Assignment:
Go through the records and extract every line with the word "Projeto".

Dataset excerpts:
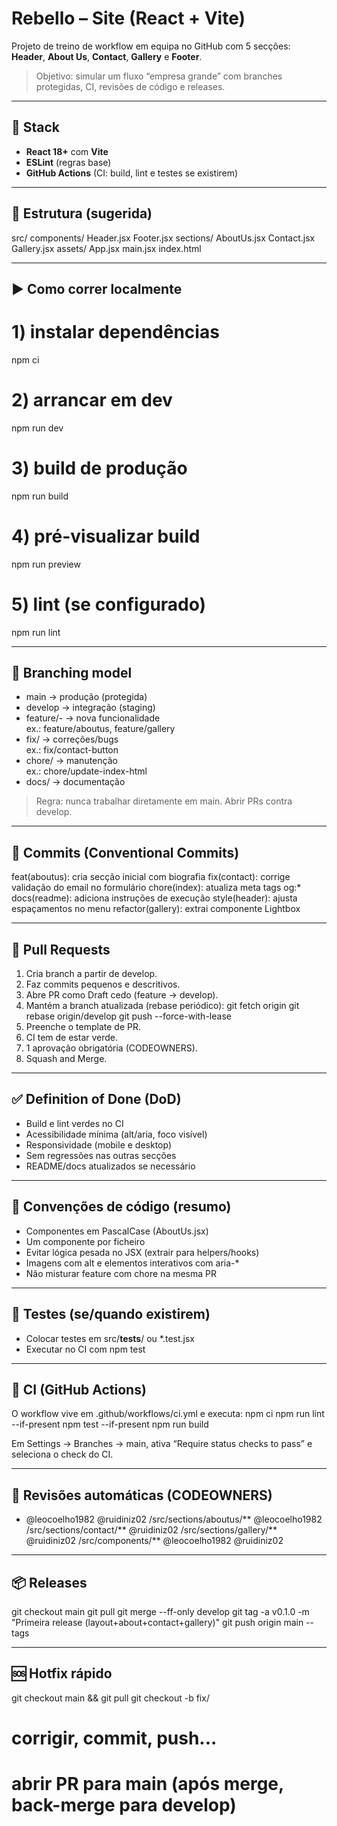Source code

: # Rebello – Site (React + Vite)

Projeto de treino de workflow em equipa no GitHub com 5 secções:
**Header**, **About Us**, **Contact**, **Gallery** e **Footer**.

> Objetivo: simular um fluxo “empresa grande” com branches protegidas, CI, revisões de código e releases.

---

## 🚀 Stack
- **React 18+** com **Vite**
- **ESLint** (regras base)
- **GitHub Actions** (CI: build, lint e testes se existirem)

---

## 🧩 Estrutura (sugerida)
src/
  components/
    Header.jsx
    Footer.jsx
  sections/
    AboutUs.jsx
    Contact.jsx
    Gallery.jsx
  assets/
  App.jsx
  main.jsx
index.html

---

## ▶️ Como correr localmente
# 1) instalar dependências
npm ci

# 2) arrancar em dev
npm run dev

# 3) build de produção
npm run build

# 4) pré-visualizar build
npm run preview

# 5) lint (se configurado)
npm run lint

---

## 🌿 Branching model
- main → produção (protegida)
- develop → integração (staging)
- feature/<area>-<descricao> → nova funcionalidade  
  ex.: feature/aboutus, feature/gallery
- fix/<descricao> → correções/bugs  
  ex.: fix/contact-button
- chore/<descricao> → manutenção  
  ex.: chore/update-index-html
- docs/<descricao> → documentação

> Regra: nunca trabalhar diretamente em main. Abrir PRs contra develop.

---

## 🧠 Commits (Conventional Commits)
feat(aboutus): cria secção inicial com biografia
fix(contact): corrige validação do email no formulário
chore(index): atualiza meta tags og:*
docs(readme): adiciona instruções de execução
style(header): ajusta espaçamentos no menu
refactor(gallery): extrai componente Lightbox

---

## 🔀 Pull Requests
1. Cria branch a partir de develop.
2. Faz commits pequenos e descritivos.
3. Abre PR como Draft cedo (feature → develop).
4. Mantém a branch atualizada (rebase periódico):
   git fetch origin
   git rebase origin/develop
   git push --force-with-lease
5. Preenche o template de PR.
6. CI tem de estar verde.
7. 1 aprovação obrigatória (CODEOWNERS).
8. Squash and Merge.

---

## ✅ Definition of Done (DoD)
- Build e lint verdes no CI
- Acessibilidade mínima (alt/aria, foco visível)
- Responsividade (mobile e desktop)
- Sem regressões nas outras secções
- README/docs atualizados se necessário

---

## 🤝 Convenções de código (resumo)
- Componentes em PascalCase (AboutUs.jsx)
- Um componente por ficheiro
- Evitar lógica pesada no JSX (extrair para helpers/hooks)
- Imagens com alt e elementos interativos com aria-*
- Não misturar feature com chore na mesma PR

---

## 🧪 Testes (se/quando existirem)
- Colocar testes em src/__tests__/ ou *.test.jsx
- Executar no CI com npm test

---

## 🔧 CI (GitHub Actions)
O workflow vive em .github/workflows/ci.yml e executa:
npm ci
npm run lint --if-present
npm test --if-present
npm run build

Em Settings → Branches → main, ativa “Require status checks to pass” e seleciona o check do CI.

---

## 👥 Revisões automáticas (CODEOWNERS)
* @leocoelho1982 @ruidiniz02
/src/sections/aboutus/** @leocoelho1982
/src/sections/contact/** @ruidiniz02
/src/sections/gallery/** @ruidiniz02
/src/components/** @leocoelho1982 @ruidiniz02

---

## 📦 Releases
git checkout main
git pull
git merge --ff-only develop
git tag -a v0.1.0 -m "Primeira release (layout+about+contact+gallery)"
git push origin main --tags

---

## 🆘 Hotfix rápido
git checkout main && git pull
git checkout -b fix/<descricao>
# corrigir, commit, push...
# abrir PR para main (após merge, back-merge para develop)
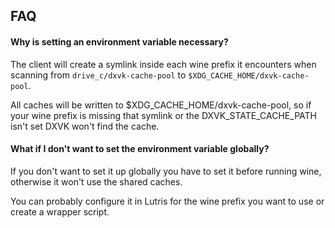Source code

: ## FAQ

#### Why is setting an environment variable necessary?

The client will create a symlink inside each wine prefix it encounters when scanning from `drive_c/dxvk-cache-pool` to `$XDG_CACHE_HOME/dxvk-cache-pool`.

All caches will be written to $XDG_CACHE_HOME/dxvk-cache-pool, so if your wine prefix is missing that symlink or the DXVK_STATE_CACHE_PATH isn't set DXVK won't find the cache.

#### What if I don't want to set the environment variable globally?

If you don't want to set it up globally you have to set it before running wine, otherwise it won't use the shared caches.

You can probably configure it in Lutris for the wine prefix you want to use or create a wrapper script.
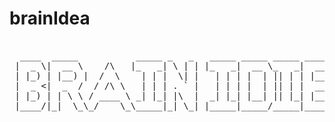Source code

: # brainIdea

<pre>                                                          
  ____  _____           _____ _   _   _____ _____ _____ ______          
 |  _ \|  __ \    /\   |_   _| \ | | |_   _|  __ \_   _|  ____|   /\    
 | |_) | |__) |  /  \    | | |  \| |   | | | |  | || | | |__     /  \   
 |  _ &lt;|  _  /  / /\ \   | | | . ` |   | | | |  | || | |  __|   / /\ \  
 | |_) | | \ \ / ____ \ _| |_| |\  |  _| |_| |__| || |_| |____ / ____ \ 
 |____/|_|  \_\_/    \_\_____|_| \_| |_____|_____/_____|______/_/    \_\                                                                                                             
  </pre>
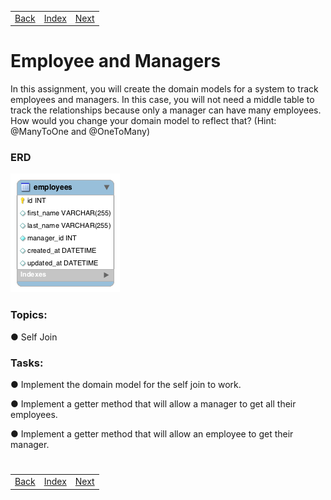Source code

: <table width="100%">
    <tr>
        <td><a href="./004_Self_Join.md">Back</a></td>
        <td><a href="../Index.md">Index</a></td>
        <td><a href="./006_Pagination.md">Next</a></td>
    </tr>
</table>

#

#   Employee and Managers
In this assignment, you will create the domain models for a system to track employees and managers. In this case, you will not need a middle table to track the relationships because only a manager can have many employees. How would you change your domain model to reflect that? (Hint: @ManyToOne and @OneToMany)

### __ERD__
<img src="./../../000_img/manager.png">

### __Topics:__
● Self Join

### __Tasks:__
● Implement the domain model for the self join to work.

● Implement a getter method that will allow a manager to get all their employees.

● Implement a getter method that will allow an employee to get their manager.

#

[]()
<table width="100%">
    <tr>
        <td><a href="./004_Self_Join.md">Back</a></td>
        <td><a href="../Index.md">Index</a></td>
        <td><a href="./006_Pagination.md">Next</a></td>
    </tr>
</table>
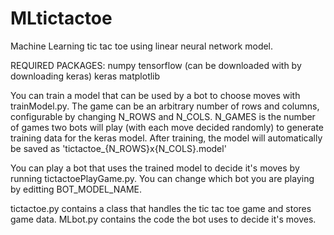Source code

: # MLtictactoe
Machine Learning tic tac toe using linear neural network model.

REQUIRED PACKAGES:
numpy
tensorflow (can be downloaded with by downloading keras)
keras
matplotlib

You can train a model that can be used by a bot to choose moves with trainModel.py. 
The game can be an arbitrary number of rows and columns, configurable by changing N_ROWS and N_COLS.
N_GAMES is the number of games two bots will play (with each move decided randomly) to generate training data for the keras model.
After training, the model will automatically be saved as 'tictactoe_{N_ROWS}x{N_COLS}.model'

You can play a bot that uses the trained model to decide it's moves by running tictactoePlayGame.py.
You can change which bot you are playing by editting BOT_MODEL_NAME.

tictactoe.py contains a class that handles the tic tac toe game and stores game data.
MLbot.py contains the code the bot uses to decide it's moves.
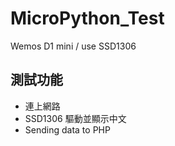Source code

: # MicroPython_Test
Wemos D1 mini / use SSD1306

## 測試功能
* 連上網路
* SSD1306 驅動並顯示中文
* Sending data to PHP

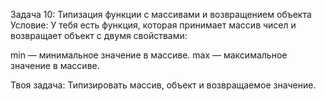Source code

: Задача 10: Типизация функции с массивами и возвращением объекта
Условие: У тебя есть функция, которая принимает массив чисел и возвращает объект с двумя свойствами:

min — минимальное значение в массиве.
max — максимальное значение в массиве.

Твоя задача: Типизировать массив, объект и возвращаемое значение.


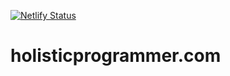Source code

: [![Netlify Status](https://api.netlify.com/api/v1/badges/ea07856f-b96f-489b-afae-ff32acabbe52/deploy-status)](https://app.netlify.com/sites/holisticprogrammer/deploys)

# holisticprogrammer.com

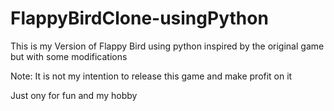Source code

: # FlappyBirdClone-usingPython

This is my Version of Flappy Bird using python inspired by the original game but with some modifications

Note: It is not my intention to release this game and make profit on it

Just ony for fun and my hobby
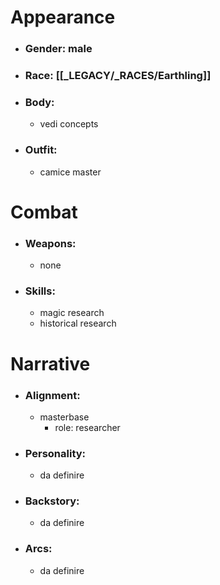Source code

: # Appearance

- ### Gender: male
- ### Race: [[_LEGACY/_RACES/Earthling]]
- ### Body:
	- vedi concepts
- ### Outfit:
	- camice master

# Combat

- ### Weapons:
	- none

- ### Skills:
	- magic research
	- historical research

# Narrative

- ### Alignment:
	- masterbase
		- role: researcher
- ### Personality:
	- da definire
- ### Backstory:
	- da definire
- ### Arcs:
	- da definire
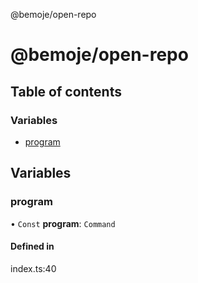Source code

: @bemoje/open-repo

# @bemoje/open-repo

## Table of contents

### Variables

- [program](/docs/md/index.md#program)

## Variables

### program

• `Const` **program**: `Command`

#### Defined in

index.ts:40
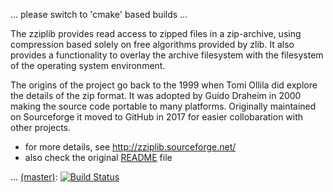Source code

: ... please switch to 'cmake' based builds ... 

The zziplib provides read access to zipped files in a zip-archive,
using compression based solely on free algorithms provided by zlib.
It also provides a functionality to overlay the archive filesystem
with the filesystem of the operating system environment.

The origins of the project go back to the 1999 when Tomi Ollila
did explore the details of the zip format. It was adopted by
Guido Draheim in 2000 making the source code portable to many
platforms. Originally maintained on Sourceforge it moved to
GitHub in 2017 for easier collobaration with other projects.

* for more details, see http://zziplib.sourceforge.net/
* also check the original [README](README) file

... [(master)](https://github.com/gdraheim/zziplib/tree/master): [![Build Status](https://dev.azure.com/gdraheim/gdraheim/_apis/build/status/gdraheim.zziplib%20(1)?branchName=master)](https://dev.azure.com/gdraheim/gdraheim/_build/latest?definitionId=4&branchName=master)
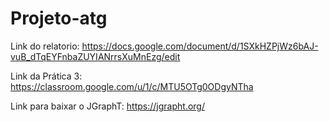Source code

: # Projeto-atg

Link do relatorio: https://docs.google.com/document/d/1SXkHZPjWz6bAJ-vuB_dTqEYFnbaZUYIANrrsXuMnEzg/edit

Link da Prática 3: https://classroom.google.com/u/1/c/MTU5OTg0ODgyNTha

Link para baixar o JGraphT: https://jgrapht.org/
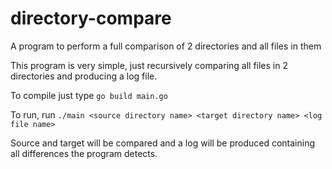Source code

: # directory-compare
A program to perform a full comparison of 2 directories and all files in them

This program is very simple, just recursively comparing all files in 2 directories and producing a log file.


To compile just type `go build main.go`

To run, run `./main <source directory name> <target directory name> <log file name>`

Source and target will be compared and a log will be produced containing all differences the program detects.

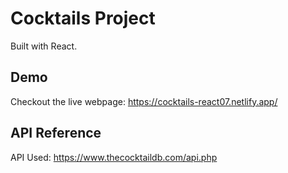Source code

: 
# Cocktails Project

Built with React. 




## Demo

Checkout the live webpage: https://cocktails-react07.netlify.app/


## API Reference

API Used: https://www.thecocktaildb.com/api.php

Problem solution:
Projeto de treino de workflow em equipa no GitHub com 5 secções:
: # Projeto-atg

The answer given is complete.